Which of the lines below include the word "card"? Pull each one out.

> [RECORDS]
····················
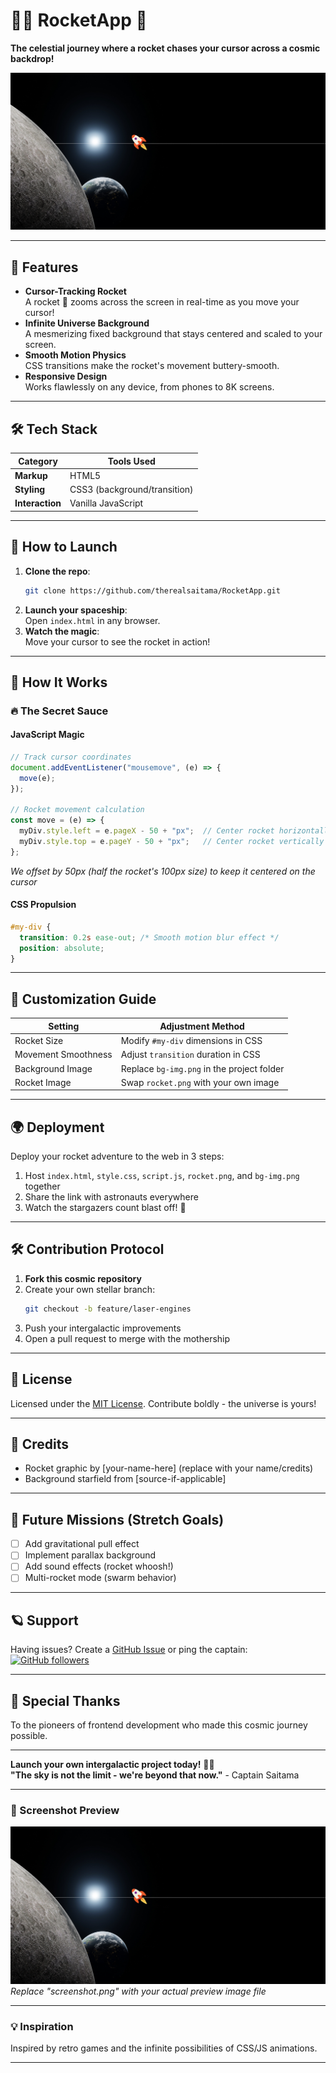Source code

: # 🌌🚀 RocketApp 🌌  
**The celestial journey where a rocket chases your cursor across a cosmic backdrop!**  

![Rocket Demo](screenshot.png)  

---

## 🌠 Features  
- **Cursor-Tracking Rocket**  
  A rocket 🚀 zooms across the screen in real-time as you move your cursor!  
- **Infinite Universe Background**  
  A mesmerizing fixed background that stays centered and scaled to your screen.  
- **Smooth Motion Physics**  
  CSS transitions make the rocket's movement buttery-smooth.  
- **Responsive Design**  
  Works flawlessly on any device, from phones to 8K screens.  

---

## 🛠️ Tech Stack  
| Category       | Tools Used                     |
|----------------|---------------------------------|
| **Markup**     | HTML5                           |
| **Styling**    | CSS3 (background/transition)  |
| **Interaction**| Vanilla JavaScript             |

---

## 🚀 How to Launch  
1. **Clone the repo**:  
   ```bash  
   git clone https://github.com/therealsaitama/RocketApp.git  
   ```  
2. **Launch your spaceship**:  
   Open `index.html` in any browser.  
3. **Watch the magic**:  
   Move your cursor to see the rocket in action!  

---

## 🧠 How It Works  
### 🔥 The Secret Sauce  
#### **JavaScript Magic**  
```javascript  
// Track cursor coordinates  
document.addEventListener("mousemove", (e) => {  
  move(e);  
});  

// Rocket movement calculation  
const move = (e) => {  
  myDiv.style.left = e.pageX - 50 + "px";  // Center rocket horizontally  
  myDiv.style.top = e.pageY - 50 + "px";   // Center rocket vertically  
};  
```  
*We offset by 50px (half the rocket's 100px size) to keep it centered on the cursor*

#### **CSS Propulsion**  
```css  
#my-div {  
  transition: 0.2s ease-out; /* Smooth motion blur effect */  
  position: absolute;  
}  
```  

---

## 🎨 Customization Guide  
| Setting               | Adjustment Method                          |
|-----------------------|---------------------------------------------|
| Rocket Size           | Modify `#my-div` dimensions in CSS         |
| Movement Smoothness   | Adjust `transition` duration in CSS        |
| Background Image      | Replace `bg-img.png` in the project folder |
| Rocket Image           | Swap `rocket.png` with your own image      |

---

## 🌍 Deployment  
Deploy your rocket adventure to the web in 3 steps:  
1. Host `index.html`, `style.css`, `script.js`, `rocket.png`, and `bg-img.png` together  
2. Share the link with astronauts everywhere  
3. Watch the stargazers count blast off! 🌌  

---

## 🛠️ Contribution Protocol  
1. **Fork this cosmic repository**  
2. Create your own stellar branch:  
   ```bash  
   git checkout -b feature/laser-engines  
   ```  
3. Push your intergalactic improvements  
4. Open a pull request to merge with the mothership  

---

## 📝 License  
Licensed under the [MIT License](LICENSE.md). Contribute boldly - the universe is yours!  

---

## 📢 Credits  
- Rocket graphic by [your-name-here] (replace with your name/credits)  
- Background starfield from [source-if-applicable]  

---

## 🌠 Future Missions (Stretch Goals)  
- [ ] Add gravitational pull effect  
- [ ] Implement parallax background  
- [ ] Add sound effects (rocket whoosh!)  
- [ ] Multi-rocket mode (swarm behavior)  

---

## 🪐 Support  
Having issues? Create a [GitHub Issue](https://github.com/therealsaitama/RocketApp/issues) or ping the captain:  
[![GitHub followers](https://img.shields.io/github/followers/therealsaitama?label=Follow%20the%20commander&style=for-the-badge)](https://github.com/therealsaitama)  

---

## 🌌 Special Thanks  
To the pioneers of frontend development who made this cosmic journey possible.  

--- 

**Launch your own intergalactic project today!** 🌌✨  
**"The sky is not the limit - we're beyond that now."** - Captain Saitama  

---

### 📸 Screenshot Preview  
![RocketApp Demo](screenshot.png)  
*Replace "screenshot.png" with your actual preview image file*  

---

### 💡 Inspiration  
Inspired by retro games and the infinite possibilities of CSS/JS animations.  

---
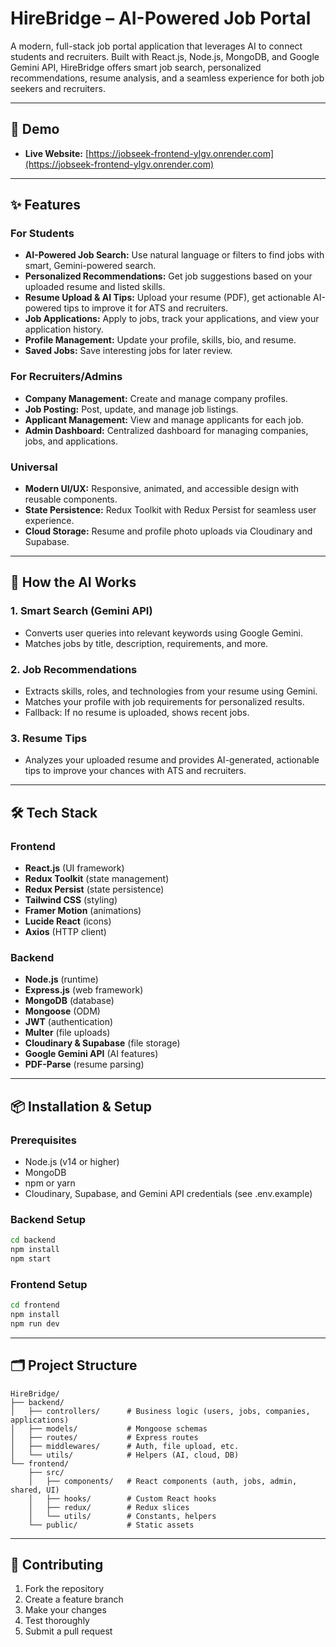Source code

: # HireBridge – AI-Powered Job Portal

A modern, full-stack job portal application that leverages AI to connect students and recruiters. Built with React.js, Node.js, MongoDB, and Google Gemini API, HireBridge offers smart job search, personalized recommendations, resume analysis, and a seamless experience for both job seekers and recruiters.

---

## 🚀 Demo

- **Live Website:** [https://jobseek-frontend-ylgv.onrender.com](https://jobseek-frontend-ylgv.onrender.com)

---

## ✨ Features

### For Students
- **AI-Powered Job Search:** Use natural language or filters to find jobs with smart, Gemini-powered search.
- **Personalized Recommendations:** Get job suggestions based on your uploaded resume and listed skills.
- **Resume Upload & AI Tips:** Upload your resume (PDF), get actionable AI-powered tips to improve it for ATS and recruiters.
- **Job Applications:** Apply to jobs, track your applications, and view your application history.
- **Profile Management:** Update your profile, skills, bio, and resume.
- **Saved Jobs:** Save interesting jobs for later review.

### For Recruiters/Admins
- **Company Management:** Create and manage company profiles.
- **Job Posting:** Post, update, and manage job listings.
- **Applicant Management:** View and manage applicants for each job.
- **Admin Dashboard:** Centralized dashboard for managing companies, jobs, and applications.

### Universal
- **Modern UI/UX:** Responsive, animated, and accessible design with reusable components.
- **State Persistence:** Redux Toolkit with Redux Persist for seamless user experience.
- **Cloud Storage:** Resume and profile photo uploads via Cloudinary and Supabase.

---

## 🧠 How the AI Works

### 1. Smart Search (Gemini API)
- Converts user queries into relevant keywords using Google Gemini.
- Matches jobs by title, description, requirements, and more.

### 2. Job Recommendations
- Extracts skills, roles, and technologies from your resume using Gemini.
- Matches your profile with job requirements for personalized results.
- Fallback: If no resume is uploaded, shows recent jobs.

### 3. Resume Tips
- Analyzes your uploaded resume and provides AI-generated, actionable tips to improve your chances with ATS and recruiters.

---

## 🛠️ Tech Stack

### Frontend
- **React.js** (UI framework)
- **Redux Toolkit** (state management)
- **Redux Persist** (state persistence)
- **Tailwind CSS** (styling)
- **Framer Motion** (animations)
- **Lucide React** (icons)
- **Axios** (HTTP client)

### Backend
- **Node.js** (runtime)
- **Express.js** (web framework)
- **MongoDB** (database)
- **Mongoose** (ODM)
- **JWT** (authentication)
- **Multer** (file uploads)
- **Cloudinary & Supabase** (file storage)
- **Google Gemini API** (AI features)
- **PDF-Parse** (resume parsing)

---

## 📦 Installation & Setup

### Prerequisites
- Node.js (v14 or higher)
- MongoDB
- npm or yarn
- Cloudinary, Supabase, and Gemini API credentials (see .env.example)

### Backend Setup
```bash
cd backend
npm install
npm start
```

### Frontend Setup
```bash
cd frontend
npm install
npm run dev
```

---

## 🗂️ Project Structure

```
HireBridge/
├── backend/
│   ├── controllers/      # Business logic (users, jobs, companies, applications)
│   ├── models/           # Mongoose schemas
│   ├── routes/           # Express routes
│   ├── middlewares/      # Auth, file upload, etc.
│   └── utils/            # Helpers (AI, cloud, DB)
└── frontend/
    ├── src/
    │   ├── components/   # React components (auth, jobs, admin, shared, UI)
    │   ├── hooks/        # Custom React hooks
    │   ├── redux/        # Redux slices
    │   └── utils/        # Constants, helpers
    └── public/           # Static assets
```

---

## 🤝 Contributing

1. Fork the repository
2. Create a feature branch
3. Make your changes
4. Test thoroughly
5. Submit a pull request



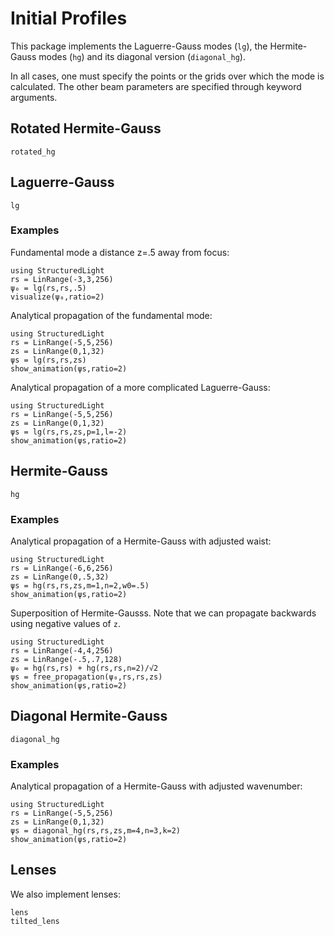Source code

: # Initial Profiles

This package implements the Laguerre-Gauss modes (`lg`), the Hermite-Gauss modes (`hg`) and its diagonal version (`diagonal_hg`).

In all cases, one must specify the points or the grids over which the mode is calculated. The other beam parameters are specified through keyword arguments.

## Rotated Hermite-Gauss

```@docs
rotated_hg
```

## Laguerre-Gauss

```@docs
lg
```

### Examples

Fundamental mode a distance z=.5 away from focus:
```@example
using StructuredLight
rs = LinRange(-3,3,256)
ψ₀ = lg(rs,rs,.5)
visualize(ψ₀,ratio=2)
```

Analytical propagation of the fundamental mode:
```@example
using StructuredLight
rs = LinRange(-5,5,256) 
zs = LinRange(0,1,32)
ψs = lg(rs,rs,zs) 
show_animation(ψs,ratio=2)
```

Analytical propagation of a more complicated Laguerre-Gauss:
```@example
using StructuredLight
rs = LinRange(-5,5,256) 
zs = LinRange(0,1,32)
ψs = lg(rs,rs,zs,p=1,l=-2)
show_animation(ψs,ratio=2)
```

## Hermite-Gauss


```@docs
hg
```

### Examples

Analytical propagation of a Hermite-Gauss with adjusted waist:
```@example
using StructuredLight
rs = LinRange(-6,6,256) 
zs = LinRange(0,.5,32)
ψs = hg(rs,rs,zs,m=1,n=2,w0=.5)
show_animation(ψs,ratio=2)
```

Superposition of Hermite-Gausss. Note that we can propagate backwards using negative values of `z`.
```@example
using StructuredLight
rs = LinRange(-4,4,256) 
zs = LinRange(-.5,.7,128)
ψ₀ = hg(rs,rs) + hg(rs,rs,n=2)/√2
ψs = free_propagation(ψ₀,rs,rs,zs)
show_animation(ψs,ratio=2)
```

## Diagonal Hermite-Gauss

```@docs
diagonal_hg
```

### Examples

Analytical propagation of a Hermite-Gauss with adjusted wavenumber:
```@example
using StructuredLight
rs = LinRange(-5,5,256) 
zs = LinRange(0,1,32)
ψs = diagonal_hg(rs,rs,zs,m=4,n=3,k=2)
show_animation(ψs,ratio=2)
```

## Lenses

We also implement lenses:

```@docs
lens
tilted_lens
```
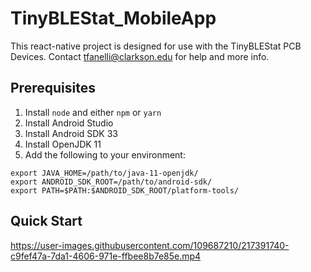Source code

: # TinyBLEStat_MobileApp

This react-native project is designed for use with the TinyBLEStat PCB Devices. Contact tfanelli@clarkson.edu for help and more info.

## Prerequisites

  1.  Install `node` and either `npm` or `yarn` 
  1.  Install Android Studio
  1.  Install Android SDK 33
  1.  Install OpenJDK 11
  1.  Add the following to your environment: 
  ```
  export JAVA_HOME=/path/to/java-11-openjdk/
  export ANDROID_SDK_ROOT=/path/to/android-sdk/
  export PATH=$PATH:$ANDROID_SDK_ROOT/platform-tools/
  ```

## Quick Start

https://user-images.githubusercontent.com/109687210/217391740-c9fef47a-7da1-4606-971e-ffbee8b7e85e.mp4

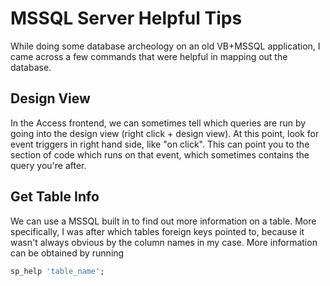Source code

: # MSSQL Server Helpful Tips

While doing some database archeology on an old VB+MSSQL application, I came across a few commands that were helpful in mapping out the database.

## Design View

In the Access frontend, we can sometimes tell which queries are run by going into the design view (right click + design view). At this point, look for event triggers in right hand side, like "on click". This can point you to the section of code which runs on that event, which sometimes contains the query you're after.

## Get Table Info

We can use a MSSQL built in to find out more information on a table. More specifically, I was after which tables foreign keys pointed to, because it wasn't always obvious by the column names in my case. More information can be obtained by running

```sql
sp_help 'table_name';
```
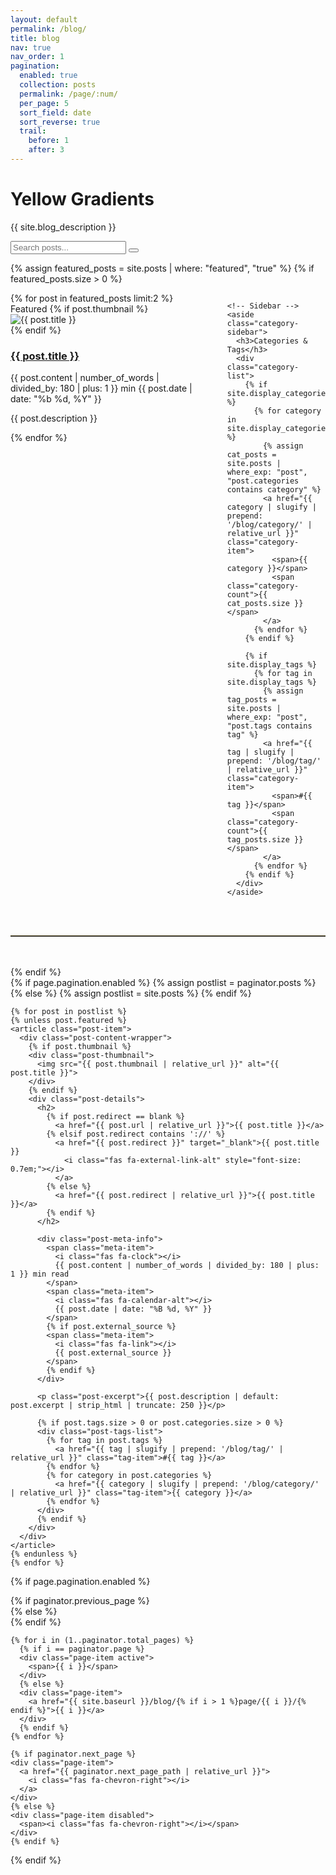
 ```yaml
---
layout: default
permalink: /blog/
title: blog
nav: true
nav_order: 1
pagination:
  enabled: true
  collection: posts
  permalink: /page/:num/
  per_page: 5
  sort_field: date
  sort_reverse: true
  trail:
    before: 1
    after: 3
---
```


<div class="blog-container">
  <!-- Hero Section -->
  <div class="blog-hero">
    <h1>Yellow Gradients</h1>
    <p class="blog-subtitle">{{ site.blog_description }}</p>
  </div>

  <!-- Search Bar -->
  <div class="blog-search">
    <input type="text" placeholder="Search posts..." id="blog-search-input">
    <button type="submit"><i class="fas fa-search"></i></button>
  </div>

  <!-- Featured Posts and Categories Section -->
  {% assign featured_posts = site.posts | where: "featured", "true" %}
  {% if featured_posts.size > 0 %}
  <div class="featured-and-categories-section" style="display: grid; grid-template-columns: 2fr 1fr; gap: 2rem; margin-bottom: 3rem; align-items: start;">
    <div class="featured-posts-grid">
      {% for post in featured_posts limit:2 %}
      <article class="featured-card">
        <span class="featured-badge">Featured</span>
        {% if post.thumbnail %}
        <div class="featured-image">
          <img src="{{ post.thumbnail | relative_url }}" alt="{{ post.title }}">
        </div>
        {% endif %}
        <div class="featured-content">
          <h3><a href="{{ post.url | relative_url }}">{{ post.title }}</a></h3>
          <div class="featured-meta">
            <span class="reading-time">{{ post.content | number_of_words | divided_by: 180 | plus: 1 }} min</span>
            <span class="post-date">{{ post.date | date: "%b %d, %Y" }}</span>
          </div>
          <p class="featured-description">{{ post.description }}</p>
        </div>
      </article>
      {% endfor %}
    </div>
    
    <!-- Sidebar -->
    <aside class="category-sidebar">
      <h3>Categories & Tags</h3>
      <div class="category-list">
        {% if site.display_categories %}
          {% for category in site.display_categories %}
            {% assign cat_posts = site.posts | where_exp: "post", "post.categories contains category" %}
            <a href="{{ category | slugify | prepend: '/blog/category/' | relative_url }}" class="category-item">
              <span>{{ category }}</span>
              <span class="category-count">{{ cat_posts.size }}</span>
            </a>
          {% endfor %}
        {% endif %}
        
        {% if site.display_tags %}
          {% for tag in site.display_tags %}
            {% assign tag_posts = site.posts | where_exp: "post", "post.tags contains tag" %}
            <a href="{{ tag | slugify | prepend: '/blog/tag/' | relative_url }}" class="category-item">
              <span>#{{ tag }}</span>
              <span class="category-count">{{ tag_posts.size }}</span>
            </a>
          {% endfor %}
        {% endif %}
      </div>
    </aside>
  </div>
  <hr style="margin: 3rem 0; border: none; border-top: 1px solid rgba(255, 224, 102, 0.3);">
  {% endif %}

  <!-- Regular Posts List -->
  <div class="modern-post-list">
    {% if page.pagination.enabled %}
      {% assign postlist = paginator.posts %}
    {% else %}
      {% assign postlist = site.posts %}
    {% endif %}

    {% for post in postlist %}
    {% unless post.featured %}
    <article class="post-item">
      <div class="post-content-wrapper">
        {% if post.thumbnail %}
        <div class="post-thumbnail">
          <img src="{{ post.thumbnail | relative_url }}" alt="{{ post.title }}">
        </div>
        {% endif %}
        <div class="post-details">
          <h2>
            {% if post.redirect == blank %}
              <a href="{{ post.url | relative_url }}">{{ post.title }}</a>
            {% elsif post.redirect contains '://' %}
              <a href="{{ post.redirect }}" target="_blank">{{ post.title }}
                <i class="fas fa-external-link-alt" style="font-size: 0.7em;"></i>
              </a>
            {% else %}
              <a href="{{ post.redirect | relative_url }}">{{ post.title }}</a>
            {% endif %}
          </h2>
          
          <div class="post-meta-info">
            <span class="meta-item">
              <i class="fas fa-clock"></i>
              {{ post.content | number_of_words | divided_by: 180 | plus: 1 }} min read
            </span>
            <span class="meta-item">
              <i class="fas fa-calendar-alt"></i>
              {{ post.date | date: "%B %d, %Y" }}
            </span>
            {% if post.external_source %}
            <span class="meta-item">
              <i class="fas fa-link"></i>
              {{ post.external_source }}
            </span>
            {% endif %}
          </div>
          
          <p class="post-excerpt">{{ post.description | default: post.excerpt | strip_html | truncate: 250 }}</p>
          
          {% if post.tags.size > 0 or post.categories.size > 0 %}
          <div class="post-tags-list">
            {% for tag in post.tags %}
              <a href="{{ tag | slugify | prepend: '/blog/tag/' | relative_url }}" class="tag-item">#{{ tag }}</a>
            {% endfor %}
            {% for category in post.categories %}
              <a href="{{ category | slugify | prepend: '/blog/category/' | relative_url }}" class="tag-item">{{ category }}</a>
            {% endfor %}
          </div>
          {% endif %}
        </div>
      </div>
    </article>
    {% endunless %}
    {% endfor %}
  </div>

  <!-- Pagination -->
  {% if page.pagination.enabled %}
  <nav class="modern-pagination">
    {% if paginator.previous_page %}
    <div class="page-item">
      <a href="{{ paginator.previous_page_path | relative_url }}">
        <i class="fas fa-chevron-left"></i>
      </a>
    </div>
    {% else %}
    <div class="page-item disabled">
      <span><i class="fas fa-chevron-left"></i></span>
    </div>
    {% endif %}

    {% for i in (1..paginator.total_pages) %}
      {% if i == paginator.page %}
      <div class="page-item active">
        <span>{{ i }}</span>
      </div>
      {% else %}
      <div class="page-item">
        <a href="{{ site.baseurl }}/blog/{% if i > 1 %}page/{{ i }}/{% endif %}">{{ i }}</a>
      </div>
      {% endif %}
    {% endfor %}

    {% if paginator.next_page %}
    <div class="page-item">
      <a href="{{ paginator.next_page_path | relative_url }}">
        <i class="fas fa-chevron-right"></i>
      </a>
    </div>
    {% else %}
    <div class="page-item disabled">
      <span><i class="fas fa-chevron-right"></i></span>
    </div>
    {% endif %}
  </nav>
  {% endif %}
</div>

<script>
// Simple search functionality
document.addEventListener('DOMContentLoaded', function() {
  const searchInput = document.getElementById('blog-search-input');
  const posts = document.querySelectorAll('.post-item, .featured-card');
  
  if (searchInput) {
    searchInput.addEventListener('input', function(e) {
      const searchTerm = e.target.value.toLowerCase();
      
      posts.forEach(post => {
        const title = post.querySelector('h2, h3').textContent.toLowerCase();
        const content = post.textContent.toLowerCase();
        
        if (title.includes(searchTerm) || content.includes(searchTerm)) {
          post.style.display = '';
        } else {
          post.style.display = 'none';
        }
      });
    });
  }
});
</script>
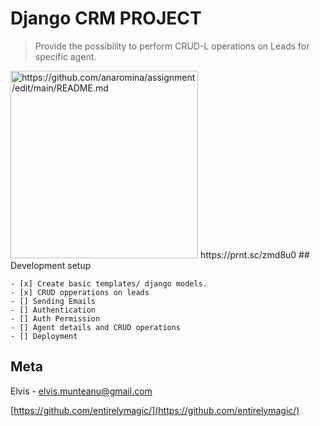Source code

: # Django CRM PROJECT

> Provide the possibility to perform CRUD-L operations on Leads for specific agent. 

<img src="https://prnt.sc/zmd8u0" width="300" alt="https://github.com/anaromina/assignment/edit/main/README.md">
https://prnt.sc/zmd8u0
## Development setup

```.TODO: 
- [x] Create basic templates/ django models. 
- [x] CRUD opperations on leads
- [] Sending Emails
- [] Authentication
- [] Auth Permission
- [] Agent details and CRUD operations
- [] Deployment
```

## Meta

Elvis - elvis.munteanu@gmail.com

[https://github.com/entirelymagic/](https://github.com/entirelymagic/)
····················
> [THE COMPLETED TASK]
      <article class="featured-card">
  const posts = document.querySelectorAll('.post-item, .featured-card');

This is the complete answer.